* [WHAT THE EXERCISE ASKS]:
Find the string "author" in the entries and copy each line that has it.

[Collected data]

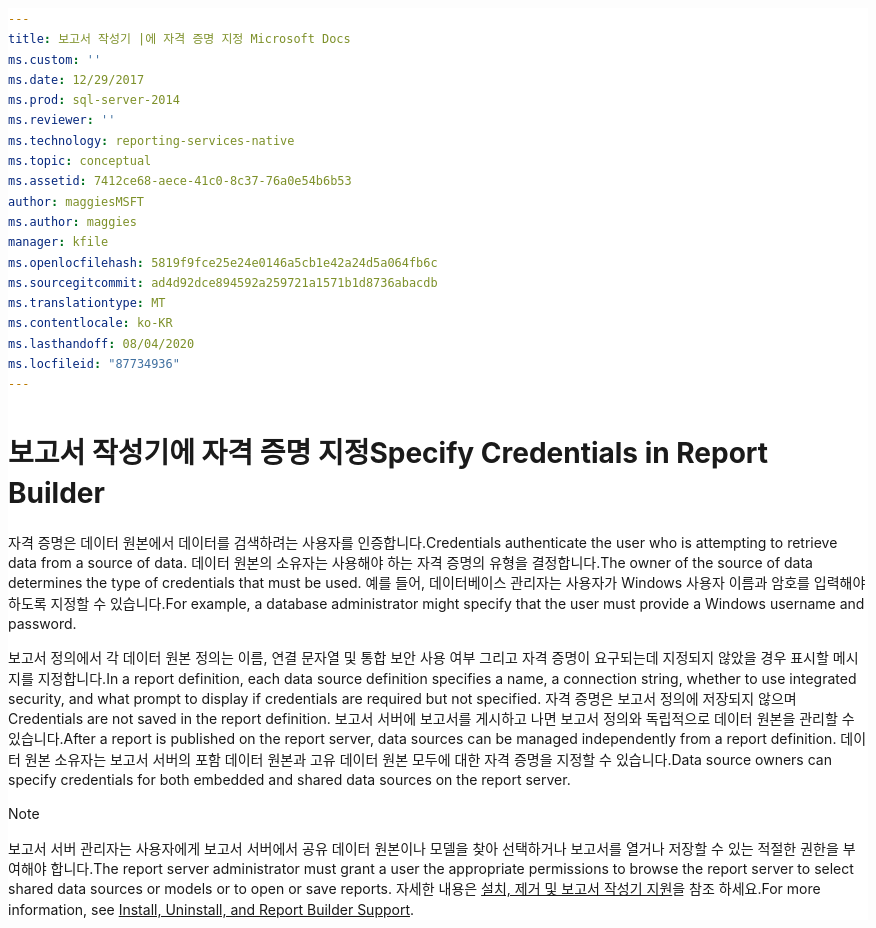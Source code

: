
 ```yaml
---
title: 보고서 작성기 |에 자격 증명 지정 Microsoft Docs
ms.custom: ''
ms.date: 12/29/2017
ms.prod: sql-server-2014
ms.reviewer: ''
ms.technology: reporting-services-native
ms.topic: conceptual
ms.assetid: 7412ce68-aece-41c0-8c37-76a0e54b6b53
author: maggiesMSFT
ms.author: maggies
manager: kfile
ms.openlocfilehash: 5819f9fce25e24e0146a5cb1e42a24d5a064fb6c
ms.sourcegitcommit: ad4d92dce894592a259721a1571b1d8736abacdb
ms.translationtype: MT
ms.contentlocale: ko-KR
ms.lasthandoff: 08/04/2020
ms.locfileid: "87734936"
---
```

# <a name="specify-credentials-in-report-builder"></a><span data-ttu-id="73a56-102">보고서 작성기에 자격 증명 지정</span><span class="sxs-lookup"><span data-stu-id="73a56-102">Specify Credentials in Report Builder</span></span>
  <span data-ttu-id="73a56-103">자격 증명은 데이터 원본에서 데이터를 검색하려는 사용자를 인증합니다.</span><span class="sxs-lookup"><span data-stu-id="73a56-103">Credentials authenticate the user who is attempting to retrieve data from a source of data.</span></span> <span data-ttu-id="73a56-104">데이터 원본의 소유자는 사용해야 하는 자격 증명의 유형을 결정합니다.</span><span class="sxs-lookup"><span data-stu-id="73a56-104">The owner of the source of data determines the type of credentials that must be used.</span></span> <span data-ttu-id="73a56-105">예를 들어, 데이터베이스 관리자는 사용자가 Windows 사용자 이름과 암호를 입력해야 하도록 지정할 수 있습니다.</span><span class="sxs-lookup"><span data-stu-id="73a56-105">For example, a database administrator might specify that the user must provide a Windows username and password.</span></span>  
  
 <span data-ttu-id="73a56-106">보고서 정의에서 각 데이터 원본 정의는 이름, 연결 문자열 및 통합 보안 사용 여부 그리고 자격 증명이 요구되는데 지정되지 않았을 경우 표시할 메시지를 지정합니다.</span><span class="sxs-lookup"><span data-stu-id="73a56-106">In a report definition, each data source definition specifies a name, a connection string, whether to use integrated security, and what prompt to display if credentials are required but not specified.</span></span> <span data-ttu-id="73a56-107">자격 증명은 보고서 정의에 저장되지 않으며</span><span class="sxs-lookup"><span data-stu-id="73a56-107">Credentials are not saved in the report definition.</span></span> <span data-ttu-id="73a56-108">보고서 서버에 보고서를 게시하고 나면 보고서 정의와 독립적으로 데이터 원본을 관리할 수 있습니다.</span><span class="sxs-lookup"><span data-stu-id="73a56-108">After a report is published on the report server, data sources can be managed independently from a report definition.</span></span> <span data-ttu-id="73a56-109">데이터 원본 소유자는 보고서 서버의 포함 데이터 원본과 고유 데이터 원본 모두에 대한 자격 증명을 지정할 수 있습니다.</span><span class="sxs-lookup"><span data-stu-id="73a56-109">Data source owners can specify credentials for both embedded and shared data sources on the report server.</span></span>  
  
> [!NOTE]  
>  <span data-ttu-id="73a56-110">보고서 서버 관리자는 사용자에게 보고서 서버에서 공유 데이터 원본이나 모델을 찾아 선택하거나 보고서를 열거나 저장할 수 있는 적절한 권한을 부여해야 합니다.</span><span class="sxs-lookup"><span data-stu-id="73a56-110">The report server administrator must grant a user the appropriate permissions to browse the report server to select shared data sources or models or to open or save reports.</span></span> <span data-ttu-id="73a56-111">자세한 내용은 [설치, 제거 및 보고서 작성기 지원](../../2014/reporting-services/install-uninstall-and-report-builder-support.md)을 참조 하세요.</span><span class="sxs-lookup"><span data-stu-id="73a56-111">For more information, see [Install, Uninstall, and Report Builder Support](../../2014/reporting-services/install-uninstall-and-report-builder-support.md).</span></span>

* [RESPONSE BOX]:
author: maggiesMSFT
ms.author: maggies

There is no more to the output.